TASK ITEM:
Output the lines from the top of the entries below to the line with "of Technology (BHU)\\", both included, exactly and without pictures.

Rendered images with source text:
· · · · ·
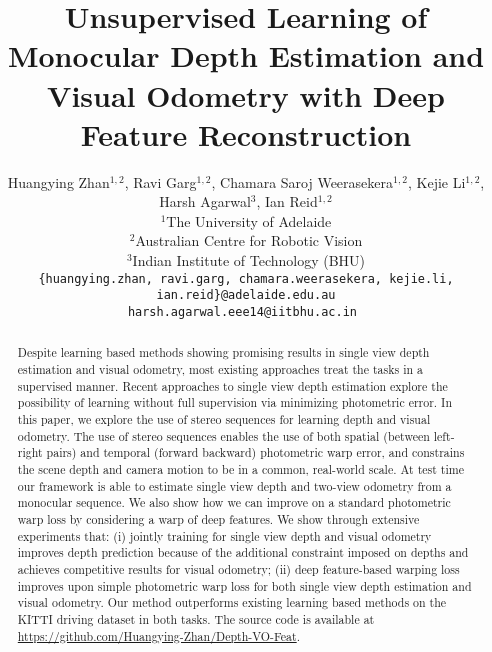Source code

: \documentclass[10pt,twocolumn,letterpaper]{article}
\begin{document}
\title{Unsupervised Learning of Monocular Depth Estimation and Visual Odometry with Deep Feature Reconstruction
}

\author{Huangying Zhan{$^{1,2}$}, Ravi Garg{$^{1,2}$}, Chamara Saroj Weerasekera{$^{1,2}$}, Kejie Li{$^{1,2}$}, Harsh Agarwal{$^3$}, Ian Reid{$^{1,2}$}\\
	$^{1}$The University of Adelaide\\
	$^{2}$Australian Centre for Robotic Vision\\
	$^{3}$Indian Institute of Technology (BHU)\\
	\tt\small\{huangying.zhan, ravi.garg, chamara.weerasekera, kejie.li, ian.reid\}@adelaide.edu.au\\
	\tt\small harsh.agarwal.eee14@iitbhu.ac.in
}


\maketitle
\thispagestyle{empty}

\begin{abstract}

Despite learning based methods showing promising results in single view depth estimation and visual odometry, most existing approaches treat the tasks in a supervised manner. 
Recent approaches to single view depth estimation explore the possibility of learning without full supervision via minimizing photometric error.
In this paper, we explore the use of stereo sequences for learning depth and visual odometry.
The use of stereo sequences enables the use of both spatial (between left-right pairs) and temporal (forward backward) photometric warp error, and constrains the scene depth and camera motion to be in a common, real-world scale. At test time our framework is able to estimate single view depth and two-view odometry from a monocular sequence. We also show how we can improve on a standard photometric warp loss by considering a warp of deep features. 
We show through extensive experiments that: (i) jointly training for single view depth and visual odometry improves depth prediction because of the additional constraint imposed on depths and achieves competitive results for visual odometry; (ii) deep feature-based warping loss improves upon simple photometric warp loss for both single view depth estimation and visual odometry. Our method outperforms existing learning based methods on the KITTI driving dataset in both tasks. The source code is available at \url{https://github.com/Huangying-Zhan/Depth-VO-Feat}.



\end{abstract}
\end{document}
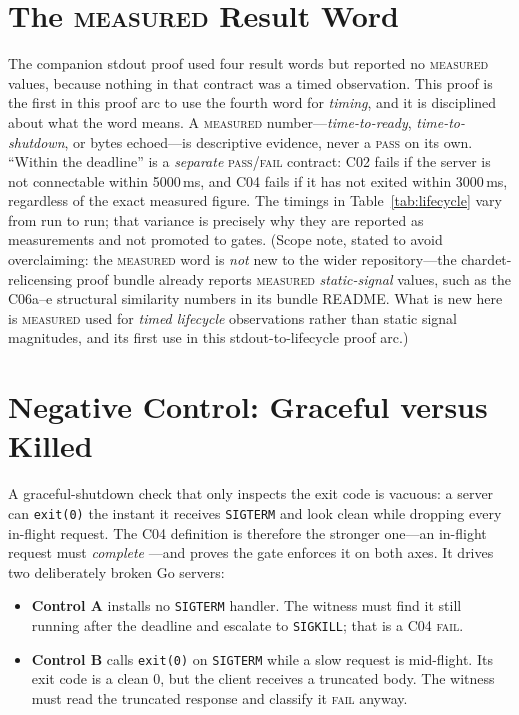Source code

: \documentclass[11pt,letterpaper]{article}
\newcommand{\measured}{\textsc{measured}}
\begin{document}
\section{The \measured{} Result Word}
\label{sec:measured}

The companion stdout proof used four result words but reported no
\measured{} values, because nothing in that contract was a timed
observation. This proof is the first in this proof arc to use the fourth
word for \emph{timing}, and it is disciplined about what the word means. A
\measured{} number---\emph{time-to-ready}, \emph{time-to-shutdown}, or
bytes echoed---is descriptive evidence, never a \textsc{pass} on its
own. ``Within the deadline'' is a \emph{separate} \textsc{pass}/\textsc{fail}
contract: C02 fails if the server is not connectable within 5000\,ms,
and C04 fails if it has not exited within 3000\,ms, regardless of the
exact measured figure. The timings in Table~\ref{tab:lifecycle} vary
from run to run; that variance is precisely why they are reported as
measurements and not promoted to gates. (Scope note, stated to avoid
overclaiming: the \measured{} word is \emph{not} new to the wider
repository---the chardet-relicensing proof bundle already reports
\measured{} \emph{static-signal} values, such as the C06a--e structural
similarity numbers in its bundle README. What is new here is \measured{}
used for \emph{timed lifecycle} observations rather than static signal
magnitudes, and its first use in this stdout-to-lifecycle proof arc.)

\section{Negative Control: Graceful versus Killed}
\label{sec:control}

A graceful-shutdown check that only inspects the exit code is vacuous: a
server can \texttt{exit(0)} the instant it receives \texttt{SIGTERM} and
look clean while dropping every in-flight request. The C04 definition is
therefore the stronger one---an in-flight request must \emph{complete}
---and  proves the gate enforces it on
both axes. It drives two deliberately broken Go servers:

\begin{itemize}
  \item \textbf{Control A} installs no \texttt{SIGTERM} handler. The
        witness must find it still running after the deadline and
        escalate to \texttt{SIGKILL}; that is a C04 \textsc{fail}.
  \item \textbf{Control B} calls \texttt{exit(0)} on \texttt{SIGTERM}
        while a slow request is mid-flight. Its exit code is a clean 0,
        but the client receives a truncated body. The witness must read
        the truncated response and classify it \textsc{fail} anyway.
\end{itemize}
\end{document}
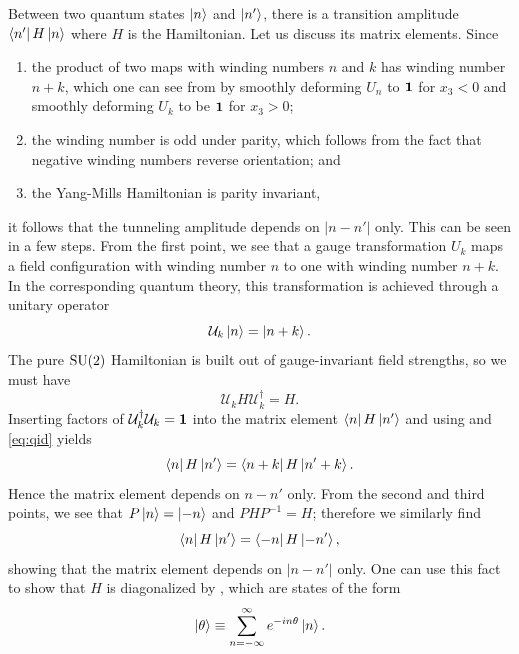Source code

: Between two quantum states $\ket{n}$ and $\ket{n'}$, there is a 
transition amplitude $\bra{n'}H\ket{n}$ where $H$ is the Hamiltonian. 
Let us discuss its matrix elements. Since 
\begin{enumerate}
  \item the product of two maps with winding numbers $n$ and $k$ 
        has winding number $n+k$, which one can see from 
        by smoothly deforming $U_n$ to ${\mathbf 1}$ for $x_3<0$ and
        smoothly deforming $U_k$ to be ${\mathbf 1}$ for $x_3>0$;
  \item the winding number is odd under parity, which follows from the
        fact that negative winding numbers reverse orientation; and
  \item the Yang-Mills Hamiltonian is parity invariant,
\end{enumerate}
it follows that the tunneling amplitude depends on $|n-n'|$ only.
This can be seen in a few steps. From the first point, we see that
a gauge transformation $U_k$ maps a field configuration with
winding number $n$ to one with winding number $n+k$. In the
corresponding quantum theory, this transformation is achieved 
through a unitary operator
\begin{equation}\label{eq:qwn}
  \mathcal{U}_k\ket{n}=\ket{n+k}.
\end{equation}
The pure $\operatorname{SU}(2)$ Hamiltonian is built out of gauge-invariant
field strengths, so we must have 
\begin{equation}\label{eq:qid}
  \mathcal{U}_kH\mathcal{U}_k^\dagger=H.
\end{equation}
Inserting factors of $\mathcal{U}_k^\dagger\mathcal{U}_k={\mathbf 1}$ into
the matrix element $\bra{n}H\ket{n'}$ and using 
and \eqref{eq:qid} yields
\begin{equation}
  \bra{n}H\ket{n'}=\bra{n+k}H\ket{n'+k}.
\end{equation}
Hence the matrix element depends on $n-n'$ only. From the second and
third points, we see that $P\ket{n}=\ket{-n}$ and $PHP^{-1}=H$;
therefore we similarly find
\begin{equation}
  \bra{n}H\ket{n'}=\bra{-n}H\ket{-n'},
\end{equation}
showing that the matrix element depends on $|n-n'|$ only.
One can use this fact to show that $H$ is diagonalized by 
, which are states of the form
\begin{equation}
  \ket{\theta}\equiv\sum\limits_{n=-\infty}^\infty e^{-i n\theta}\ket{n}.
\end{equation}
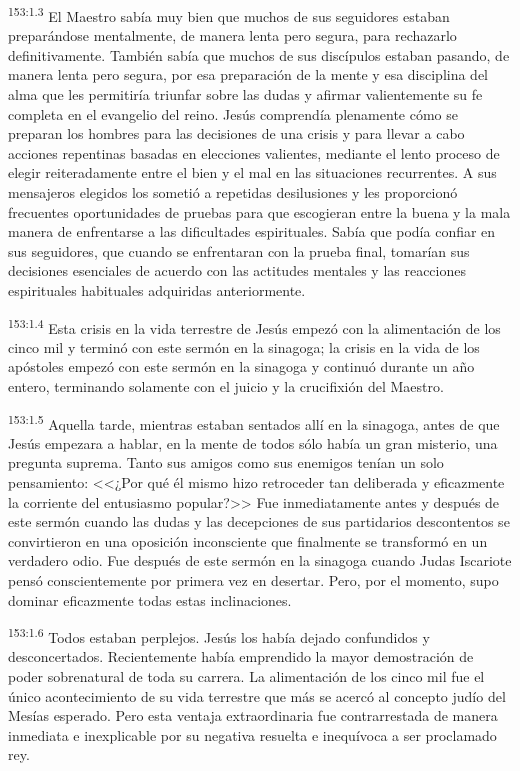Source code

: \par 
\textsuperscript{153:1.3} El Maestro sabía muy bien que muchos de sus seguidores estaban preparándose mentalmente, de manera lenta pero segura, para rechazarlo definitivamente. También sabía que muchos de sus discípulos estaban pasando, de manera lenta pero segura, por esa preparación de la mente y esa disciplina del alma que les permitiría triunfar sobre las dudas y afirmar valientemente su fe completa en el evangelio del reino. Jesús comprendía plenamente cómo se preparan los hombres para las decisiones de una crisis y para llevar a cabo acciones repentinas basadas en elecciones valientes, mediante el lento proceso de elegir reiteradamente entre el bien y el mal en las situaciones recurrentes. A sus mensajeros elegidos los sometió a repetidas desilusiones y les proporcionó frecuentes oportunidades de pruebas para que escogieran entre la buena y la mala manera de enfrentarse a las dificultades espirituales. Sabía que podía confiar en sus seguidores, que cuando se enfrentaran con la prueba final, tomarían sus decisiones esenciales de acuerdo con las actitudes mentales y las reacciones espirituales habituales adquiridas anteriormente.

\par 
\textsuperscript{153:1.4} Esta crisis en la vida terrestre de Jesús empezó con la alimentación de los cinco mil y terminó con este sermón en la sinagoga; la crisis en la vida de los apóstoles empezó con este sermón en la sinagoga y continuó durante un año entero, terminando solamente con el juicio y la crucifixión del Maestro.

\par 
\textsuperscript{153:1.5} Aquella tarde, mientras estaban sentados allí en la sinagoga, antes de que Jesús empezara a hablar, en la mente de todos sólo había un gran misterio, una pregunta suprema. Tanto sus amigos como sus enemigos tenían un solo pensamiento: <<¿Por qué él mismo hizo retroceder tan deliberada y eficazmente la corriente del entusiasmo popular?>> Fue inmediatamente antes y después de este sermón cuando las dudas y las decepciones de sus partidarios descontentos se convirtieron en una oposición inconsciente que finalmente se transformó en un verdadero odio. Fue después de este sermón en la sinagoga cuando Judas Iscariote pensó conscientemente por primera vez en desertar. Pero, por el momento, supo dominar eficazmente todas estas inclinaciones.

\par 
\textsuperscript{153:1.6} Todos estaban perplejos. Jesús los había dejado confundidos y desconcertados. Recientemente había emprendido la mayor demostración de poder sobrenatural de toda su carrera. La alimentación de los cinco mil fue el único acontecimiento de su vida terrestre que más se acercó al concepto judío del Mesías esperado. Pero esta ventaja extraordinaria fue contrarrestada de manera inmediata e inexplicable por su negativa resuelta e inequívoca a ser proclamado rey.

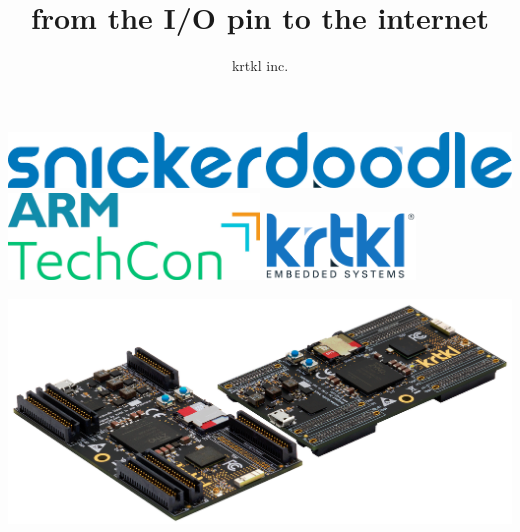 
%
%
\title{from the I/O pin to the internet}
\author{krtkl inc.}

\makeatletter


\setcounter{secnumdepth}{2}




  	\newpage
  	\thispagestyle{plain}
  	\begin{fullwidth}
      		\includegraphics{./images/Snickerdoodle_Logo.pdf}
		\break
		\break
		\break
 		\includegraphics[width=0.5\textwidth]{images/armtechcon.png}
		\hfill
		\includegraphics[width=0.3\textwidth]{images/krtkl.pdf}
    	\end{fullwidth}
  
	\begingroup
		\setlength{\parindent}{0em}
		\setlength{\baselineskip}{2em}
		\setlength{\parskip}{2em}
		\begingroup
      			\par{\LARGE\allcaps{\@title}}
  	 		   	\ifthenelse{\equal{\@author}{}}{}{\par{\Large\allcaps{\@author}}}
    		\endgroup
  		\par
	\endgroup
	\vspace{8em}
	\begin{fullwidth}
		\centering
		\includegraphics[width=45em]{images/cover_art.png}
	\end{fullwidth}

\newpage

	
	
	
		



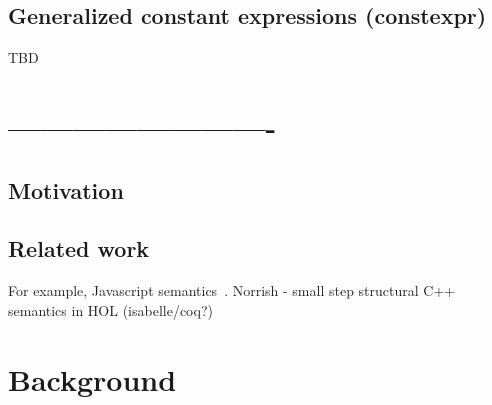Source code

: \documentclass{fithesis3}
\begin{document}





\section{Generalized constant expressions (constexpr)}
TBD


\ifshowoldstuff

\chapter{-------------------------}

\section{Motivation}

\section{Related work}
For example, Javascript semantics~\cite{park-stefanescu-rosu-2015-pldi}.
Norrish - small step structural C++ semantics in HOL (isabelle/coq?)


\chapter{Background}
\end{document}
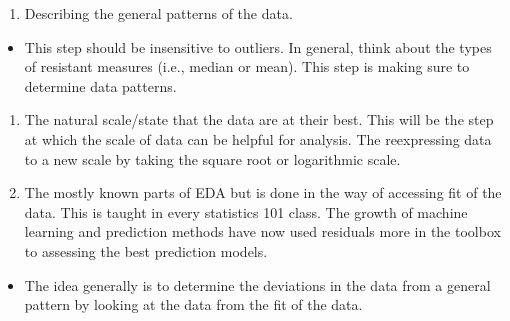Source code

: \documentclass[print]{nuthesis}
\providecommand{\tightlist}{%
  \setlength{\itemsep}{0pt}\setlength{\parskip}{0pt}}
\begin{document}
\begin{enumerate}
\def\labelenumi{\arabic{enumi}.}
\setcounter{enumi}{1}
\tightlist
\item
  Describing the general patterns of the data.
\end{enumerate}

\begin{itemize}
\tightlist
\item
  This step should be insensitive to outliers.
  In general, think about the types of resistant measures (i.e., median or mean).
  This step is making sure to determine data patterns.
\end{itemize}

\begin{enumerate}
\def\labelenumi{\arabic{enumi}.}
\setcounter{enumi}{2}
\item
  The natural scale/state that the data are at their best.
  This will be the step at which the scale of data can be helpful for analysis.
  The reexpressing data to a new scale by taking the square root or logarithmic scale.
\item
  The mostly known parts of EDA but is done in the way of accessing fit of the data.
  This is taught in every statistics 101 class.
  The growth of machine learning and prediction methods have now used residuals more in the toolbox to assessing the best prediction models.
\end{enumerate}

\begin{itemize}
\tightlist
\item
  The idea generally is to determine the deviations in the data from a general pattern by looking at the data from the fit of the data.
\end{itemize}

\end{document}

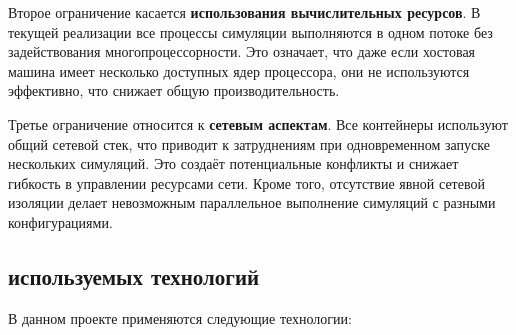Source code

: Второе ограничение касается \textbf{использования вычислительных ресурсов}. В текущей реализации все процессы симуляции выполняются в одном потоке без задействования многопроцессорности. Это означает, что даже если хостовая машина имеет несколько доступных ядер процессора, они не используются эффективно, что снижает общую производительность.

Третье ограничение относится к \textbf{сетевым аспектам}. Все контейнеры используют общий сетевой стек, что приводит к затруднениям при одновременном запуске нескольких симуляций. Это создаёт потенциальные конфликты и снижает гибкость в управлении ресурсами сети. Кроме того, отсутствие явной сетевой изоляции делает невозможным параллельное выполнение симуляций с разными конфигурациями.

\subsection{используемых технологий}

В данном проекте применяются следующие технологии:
· · · · ·
OUTPUT BELOW:
Source code

: \documentclass[10pt,twocolumn,letterpaper]{article}
\begin{document}
\title{Unsupervised Learning of Monocular Depth Estimation and Visual Odometry with Deep Feature Reconstruction
}

\author{Huangying Zhan{$^{1,2}$}, Ravi Garg{$^{1,2}$}, Chamara Saroj Weerasekera{$^{1,2}$}, Kejie Li{$^{1,2}$}, Harsh Agarwal{$^3$}, Ian Reid{$^{1,2}$}\\
	$^{1}$The University of Adelaide\\
	$^{2}$Australian Centre for Robotic Vision\\
	$^{3}$Indian Institute of Technology (BHU)\\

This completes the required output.